Channel 7

Should confessed criminal Ben Roberts-Smith be charged by the Australian Federal police now?

Alleged war criminal Ben Roberts-Smith confessed to several crimes in Australia when he gave evidence in his defamation case and his evidence on a number of other matters was implausible which could lead to more charges and that is even before any consideration is given to his alleged war crimes. So, why haven’t the federal police charged him?

Ben Roberts-Smith confessed crimes

Ben Roberts-Smith admitted in the witness stand that he had classified material on USB sticks:

The SMH reported: 

Lawyer for the newspapers Nicholas Owens, SC, put to Mr Roberts-Smith that “highly classified” drone footage of a mission dubbed “Whisky 108” was among information sent to him on USB sticks. The “four or five” sticks were sent anonymously in the post, including to Mr Roberts-Smith’s workplace, Channel Seven.

“At some point you must have realised that at least some of the material on the USBs was classified or secret Commonwealth material?” lawyer for the newspapers, Mr Owens asked. “Yes,” Mr Roberts-Smith responded.

“And you agree, don’t you, that you are not authorised to retain secret or classified Commonwealth material at your home address?” Mr Owens said. “That’s my understanding,” Mr Roberts-Smith replied. (Click here to read more)

Ben Roberts-Smith also has admitted receiving leaked material from the Brereton inquiry into war crimes and the leaking and receiving of material from that inquiry could also be a crime.

Other potential crimes

There are numerous other possible criminal charges that Ben Roberts-Smith could face including attempting to have someone falsely charged with a crime:

A former soldier who war veteran Ben Roberts-Smith suspected of making damaging claims about him to the media had his home raided by police after a private investigator hired by the decorated soldier made a complaint about him to the Australian Federal Police.

Mr Roberts-Smith, a Victoria Cross recipient, conceded at his defamation trial in the Federal Court that he had told the private investigator that a former Special Air Service (SAS) comrade known as Person 6 had smuggled unregistered guns into Afghanistan in 2012 and still had one of the weapons in his possession in Australia.

He said during cross-examination that he told the private investigator, John McLeod, it was “fine with me” if he passed the information on to his contacts or friends in the Australian Federal Police (AFP). However, Mr Roberts-Smith insisted he didn’t “instruct [Mr McLeod] to do anything”.

Mr Roberts-Smith said he had come to regard Person 6 as his enemy in about 2010, and by 2017 he believed the soldier was part of a whispering campaign against him in the media. (Click here to read more)

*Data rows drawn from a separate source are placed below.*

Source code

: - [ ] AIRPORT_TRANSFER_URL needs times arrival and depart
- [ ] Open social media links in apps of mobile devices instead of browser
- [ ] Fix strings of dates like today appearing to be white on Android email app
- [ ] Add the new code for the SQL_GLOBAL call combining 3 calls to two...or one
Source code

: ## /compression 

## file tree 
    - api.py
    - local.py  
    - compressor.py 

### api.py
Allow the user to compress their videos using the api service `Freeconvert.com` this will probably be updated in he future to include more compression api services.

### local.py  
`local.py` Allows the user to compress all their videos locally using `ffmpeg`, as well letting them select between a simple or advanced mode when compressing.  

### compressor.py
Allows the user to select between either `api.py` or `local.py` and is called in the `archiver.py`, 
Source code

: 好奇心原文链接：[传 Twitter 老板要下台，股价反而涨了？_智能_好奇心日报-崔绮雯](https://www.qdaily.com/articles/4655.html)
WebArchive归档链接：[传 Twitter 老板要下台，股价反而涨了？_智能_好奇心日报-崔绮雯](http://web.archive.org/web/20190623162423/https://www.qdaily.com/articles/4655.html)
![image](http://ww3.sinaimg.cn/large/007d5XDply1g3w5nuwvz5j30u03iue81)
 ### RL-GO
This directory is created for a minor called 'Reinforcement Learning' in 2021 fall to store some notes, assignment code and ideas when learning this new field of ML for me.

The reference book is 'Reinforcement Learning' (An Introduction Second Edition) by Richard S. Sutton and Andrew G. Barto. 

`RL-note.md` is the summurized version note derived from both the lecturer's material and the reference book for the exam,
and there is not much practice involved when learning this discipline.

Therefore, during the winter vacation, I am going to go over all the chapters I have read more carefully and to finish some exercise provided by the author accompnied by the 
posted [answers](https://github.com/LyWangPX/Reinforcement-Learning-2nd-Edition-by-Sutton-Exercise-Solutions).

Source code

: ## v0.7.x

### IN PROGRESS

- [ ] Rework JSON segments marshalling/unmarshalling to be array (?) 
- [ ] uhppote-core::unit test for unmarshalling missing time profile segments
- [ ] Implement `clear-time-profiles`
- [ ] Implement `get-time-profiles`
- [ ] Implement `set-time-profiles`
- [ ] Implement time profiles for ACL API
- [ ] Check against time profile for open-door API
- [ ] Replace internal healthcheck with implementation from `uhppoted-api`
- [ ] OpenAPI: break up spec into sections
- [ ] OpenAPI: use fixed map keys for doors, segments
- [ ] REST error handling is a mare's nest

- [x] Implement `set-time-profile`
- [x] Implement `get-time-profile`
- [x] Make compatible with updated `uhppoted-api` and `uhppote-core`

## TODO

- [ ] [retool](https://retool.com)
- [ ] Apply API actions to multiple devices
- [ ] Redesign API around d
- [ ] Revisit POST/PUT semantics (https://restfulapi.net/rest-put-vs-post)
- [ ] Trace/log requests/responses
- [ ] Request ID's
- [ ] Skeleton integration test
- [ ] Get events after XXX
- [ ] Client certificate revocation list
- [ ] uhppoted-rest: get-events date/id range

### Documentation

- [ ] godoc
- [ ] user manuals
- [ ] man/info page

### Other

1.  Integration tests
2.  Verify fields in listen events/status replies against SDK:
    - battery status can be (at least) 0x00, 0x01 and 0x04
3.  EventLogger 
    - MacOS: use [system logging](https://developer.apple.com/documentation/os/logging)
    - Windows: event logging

Ben Roberts-Smith also used the same private investigator to spy on his alleged mistress which is not illegal but it goes a long way to showing the mindset of Roberts-Smith:

Former special forces soldier Ben Roberts-Smith has told a court that he hired a private investigator to follow a woman with whom he had been having a relationship to check whether she had an abortion because he suspected she was lying about being pregnant. (Click here to read more

Should the AFP charge Ben Roberts-Smith now

It is standard procedure that if someone is facing criminal charges and there is a civil court case dealing with the same issues then the civil case will be stayed until the criminal charges are dealt with. By the police not charging Ben Roberts-Smith they are letting him dig a huge hole for himself with the defamation case. But do the police have a duty to charge him now?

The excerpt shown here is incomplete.